== Exercise brief ==
What appears from the first line of the records below through the line containing "We're **all** part" must be reproduced verbatim.

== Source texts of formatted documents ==

==*==

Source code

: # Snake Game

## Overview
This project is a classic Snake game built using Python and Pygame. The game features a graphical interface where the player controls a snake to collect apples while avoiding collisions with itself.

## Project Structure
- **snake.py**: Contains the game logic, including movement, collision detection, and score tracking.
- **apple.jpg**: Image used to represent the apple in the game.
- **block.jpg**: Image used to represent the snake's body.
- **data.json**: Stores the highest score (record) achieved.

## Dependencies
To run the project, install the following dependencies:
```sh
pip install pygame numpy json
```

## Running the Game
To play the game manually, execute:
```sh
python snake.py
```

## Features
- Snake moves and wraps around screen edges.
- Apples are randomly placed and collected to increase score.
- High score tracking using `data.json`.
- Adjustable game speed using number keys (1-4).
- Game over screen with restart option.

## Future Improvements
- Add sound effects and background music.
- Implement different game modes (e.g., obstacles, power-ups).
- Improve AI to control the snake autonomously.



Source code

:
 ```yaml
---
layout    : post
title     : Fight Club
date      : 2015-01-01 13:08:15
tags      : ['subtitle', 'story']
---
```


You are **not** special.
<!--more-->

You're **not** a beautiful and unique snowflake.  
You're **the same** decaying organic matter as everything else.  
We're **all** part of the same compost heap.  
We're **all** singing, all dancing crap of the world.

==*==

== Answer ==
Source code

: # Snake Game

## Overview
This project is a classic Snake game built using Python and Pygame. The game features a graphical interface where the player controls a snake to collect apples while avoiding collisions with itself.

## Project Structure
- **snake.py**: Contains the game logic, including movement, collision detection, and score tracking.
- **apple.jpg**: Image used to represent the apple in the game.
- **block.jpg**: Image used to represent the snake's body.
- **data.json**: Stores the highest score (record) achieved.

## Dependencies
To run the project, install the following dependencies:
```sh
pip install pygame numpy json
```

## Running the Game
To play the game manually, execute:
```sh
python snake.py
```

## Features
- Snake moves and wraps around screen edges.
- Apples are randomly placed and collected to increase score.
- High score tracking using `data.json`.
- Adjustable game speed using number keys (1-4).
- Game over screen with restart option.

## Future Improvements
- Add sound effects and background music.
- Implement different game modes (e.g., obstacles, power-ups).
- Improve AI to control the snake autonomously.



Source code

:
 ```yaml
---
layout    : post
title     : Fight Club
date      : 2015-01-01 13:08:15
tags      : ['subtitle', 'story']
---
```


You are **not** special.
<!--more-->

You're **not** a beautiful and unique snowflake.  
You're **the same** decaying organic matter as everything else.  
We're **all** part of the same compost heap.  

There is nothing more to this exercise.